The present invention relates to an improvement in anodes of non-aqueous electrolyte secondary batteries.
Non-aqueous electrolyte secondary batteries including lithium or a lithium compound for the anode are expected to have a high voltage and high energy density, and therefore, they are extensively studied.
Known cathode active materials for the non-aqueous electrolyte secondary batteries are oxides and chalcogens of transition metals, such as LiMn.sub.2 O.sub.4, LiCoO.sub.2, LiNiO.sub.2, V.sub.2 O.sub.5, Cr.sub.2 O.sub.5, MnO.sub.2, TiS.sub.2, MoS.sub.2 and the like. These compounds have a layered or tunneled crystal structure to allow lithium ions to freely intercalate and deintercalate. The use of metallic lithium for the anode active material has intensively been examined. Such use, however, has a drawback; lithium dendrite occurring on the surface of metallic lithium in the course of charging results in lowering the charge-discharge efficiency and may come into contact with the cathode to cause an inner short circuit.
In order to solve this problem, the potentials for application of lithium alloys, such as lithium-aluminum, which can depress the growth of lithium dendrite and absorb and desorb lithium, for the anode have been studied. However, when lithium alloys are used for the anode, repeated charge and discharge causes pulverization of the alloys, posing a problem of poor cycle life characteristics.
There are proposals for solving this problem by inhibiting pulverization of the alloys by including additional elements in the lithium-aluminum alloy (for example, Japanese Laid-Open Patent Publication Sho 62-119856 and Hei 4-109562), although the improvement is not sufficient. Lithium ion batteries recently developed have anodes composed of carbon material that reversibly intercalates and deintercalates lithium and has excellent cycle characteristics and safety though having a smaller capacity than those of the anode active materials mentioned above.
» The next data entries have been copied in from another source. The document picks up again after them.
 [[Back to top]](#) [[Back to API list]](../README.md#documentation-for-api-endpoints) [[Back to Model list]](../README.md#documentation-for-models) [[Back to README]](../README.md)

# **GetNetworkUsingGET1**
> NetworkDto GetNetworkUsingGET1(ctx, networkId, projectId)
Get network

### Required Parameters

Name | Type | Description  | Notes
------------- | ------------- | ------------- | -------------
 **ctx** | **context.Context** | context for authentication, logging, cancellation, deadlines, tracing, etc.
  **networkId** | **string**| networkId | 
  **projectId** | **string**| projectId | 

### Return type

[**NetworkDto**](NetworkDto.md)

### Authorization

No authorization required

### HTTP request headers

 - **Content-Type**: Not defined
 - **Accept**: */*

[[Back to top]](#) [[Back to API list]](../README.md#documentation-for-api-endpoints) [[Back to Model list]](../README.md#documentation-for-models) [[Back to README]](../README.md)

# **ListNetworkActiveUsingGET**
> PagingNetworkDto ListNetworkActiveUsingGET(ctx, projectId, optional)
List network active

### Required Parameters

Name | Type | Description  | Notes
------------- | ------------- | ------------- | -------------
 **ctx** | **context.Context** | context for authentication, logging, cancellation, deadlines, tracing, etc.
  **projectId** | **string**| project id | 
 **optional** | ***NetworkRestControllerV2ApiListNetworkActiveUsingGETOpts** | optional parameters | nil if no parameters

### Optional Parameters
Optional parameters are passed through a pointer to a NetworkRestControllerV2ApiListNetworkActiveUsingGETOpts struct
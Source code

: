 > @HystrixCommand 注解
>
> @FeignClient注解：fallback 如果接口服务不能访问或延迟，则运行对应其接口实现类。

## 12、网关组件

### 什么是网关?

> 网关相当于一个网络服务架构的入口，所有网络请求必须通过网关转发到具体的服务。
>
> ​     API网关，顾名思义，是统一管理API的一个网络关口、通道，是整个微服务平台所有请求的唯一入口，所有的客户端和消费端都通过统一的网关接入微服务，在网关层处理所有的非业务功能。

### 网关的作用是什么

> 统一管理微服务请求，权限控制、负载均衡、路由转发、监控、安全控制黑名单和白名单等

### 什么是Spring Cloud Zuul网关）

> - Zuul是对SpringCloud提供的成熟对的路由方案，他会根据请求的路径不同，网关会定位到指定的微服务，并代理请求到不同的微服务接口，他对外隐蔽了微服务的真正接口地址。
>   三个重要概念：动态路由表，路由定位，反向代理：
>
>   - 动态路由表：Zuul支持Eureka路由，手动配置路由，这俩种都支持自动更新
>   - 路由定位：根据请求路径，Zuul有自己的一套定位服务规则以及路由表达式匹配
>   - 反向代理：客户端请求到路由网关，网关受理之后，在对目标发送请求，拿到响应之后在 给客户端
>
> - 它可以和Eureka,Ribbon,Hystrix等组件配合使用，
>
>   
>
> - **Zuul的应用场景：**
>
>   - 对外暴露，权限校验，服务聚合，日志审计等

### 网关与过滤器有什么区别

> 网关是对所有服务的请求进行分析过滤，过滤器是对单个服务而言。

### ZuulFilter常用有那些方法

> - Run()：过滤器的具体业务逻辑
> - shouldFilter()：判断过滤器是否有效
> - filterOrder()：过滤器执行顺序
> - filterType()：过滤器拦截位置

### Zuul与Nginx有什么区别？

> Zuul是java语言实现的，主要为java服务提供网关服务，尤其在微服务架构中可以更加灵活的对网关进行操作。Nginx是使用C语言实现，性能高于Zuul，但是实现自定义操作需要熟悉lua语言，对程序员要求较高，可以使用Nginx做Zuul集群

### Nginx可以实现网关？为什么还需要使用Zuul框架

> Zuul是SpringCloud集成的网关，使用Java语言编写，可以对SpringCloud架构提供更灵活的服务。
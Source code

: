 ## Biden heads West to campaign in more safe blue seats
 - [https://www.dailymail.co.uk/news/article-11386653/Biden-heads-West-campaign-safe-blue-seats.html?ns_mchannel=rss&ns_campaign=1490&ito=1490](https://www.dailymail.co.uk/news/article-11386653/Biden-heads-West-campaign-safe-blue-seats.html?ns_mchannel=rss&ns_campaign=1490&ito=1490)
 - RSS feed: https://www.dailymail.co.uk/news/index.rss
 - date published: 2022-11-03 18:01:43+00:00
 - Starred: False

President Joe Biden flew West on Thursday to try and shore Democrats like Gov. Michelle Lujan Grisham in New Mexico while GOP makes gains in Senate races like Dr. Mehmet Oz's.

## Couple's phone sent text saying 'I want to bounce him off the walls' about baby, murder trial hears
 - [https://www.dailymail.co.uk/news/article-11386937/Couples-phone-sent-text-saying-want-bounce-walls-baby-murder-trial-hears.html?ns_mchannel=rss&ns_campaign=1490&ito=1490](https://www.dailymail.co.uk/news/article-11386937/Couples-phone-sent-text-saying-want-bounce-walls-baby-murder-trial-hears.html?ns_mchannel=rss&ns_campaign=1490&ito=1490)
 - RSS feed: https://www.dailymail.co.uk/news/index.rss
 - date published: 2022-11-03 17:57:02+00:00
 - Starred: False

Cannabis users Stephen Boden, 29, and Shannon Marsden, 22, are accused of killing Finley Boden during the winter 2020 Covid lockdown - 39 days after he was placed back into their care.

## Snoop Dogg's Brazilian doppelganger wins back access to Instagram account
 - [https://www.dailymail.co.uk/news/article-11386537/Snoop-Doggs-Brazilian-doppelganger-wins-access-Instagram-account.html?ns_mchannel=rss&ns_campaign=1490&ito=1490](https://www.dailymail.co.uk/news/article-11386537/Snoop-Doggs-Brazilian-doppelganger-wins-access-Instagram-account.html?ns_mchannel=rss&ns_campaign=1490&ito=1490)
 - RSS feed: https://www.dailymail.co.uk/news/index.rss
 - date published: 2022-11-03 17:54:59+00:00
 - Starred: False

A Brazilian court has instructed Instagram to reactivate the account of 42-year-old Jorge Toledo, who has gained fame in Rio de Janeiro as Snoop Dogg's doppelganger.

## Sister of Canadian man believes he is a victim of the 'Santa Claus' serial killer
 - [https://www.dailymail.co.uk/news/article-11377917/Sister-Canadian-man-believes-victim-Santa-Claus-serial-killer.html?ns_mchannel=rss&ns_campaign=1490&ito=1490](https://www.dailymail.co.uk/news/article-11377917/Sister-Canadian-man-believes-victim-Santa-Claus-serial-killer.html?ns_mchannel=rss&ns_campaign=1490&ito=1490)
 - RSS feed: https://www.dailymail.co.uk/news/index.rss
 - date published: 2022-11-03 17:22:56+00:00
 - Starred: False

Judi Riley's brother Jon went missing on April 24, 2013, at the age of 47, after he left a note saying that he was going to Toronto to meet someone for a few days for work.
With a view to enhancing the capacity, a number of studies have proposed application of oxides for the anode; for example, crystalline oxides, such as SnO and SnO.sub.2 (Japanese Laid-Open Patent Publication Hei 7-122274 and Hei 7-235293) and amorphous oxides, such as SnSiO.sub.3, SnSi.sub.1-x P.sub.x O.sub.3 (Japanese Laid-Open Patent Publication Hei 7-288123). These oxides, however, do not sufficiently improve the characteristics.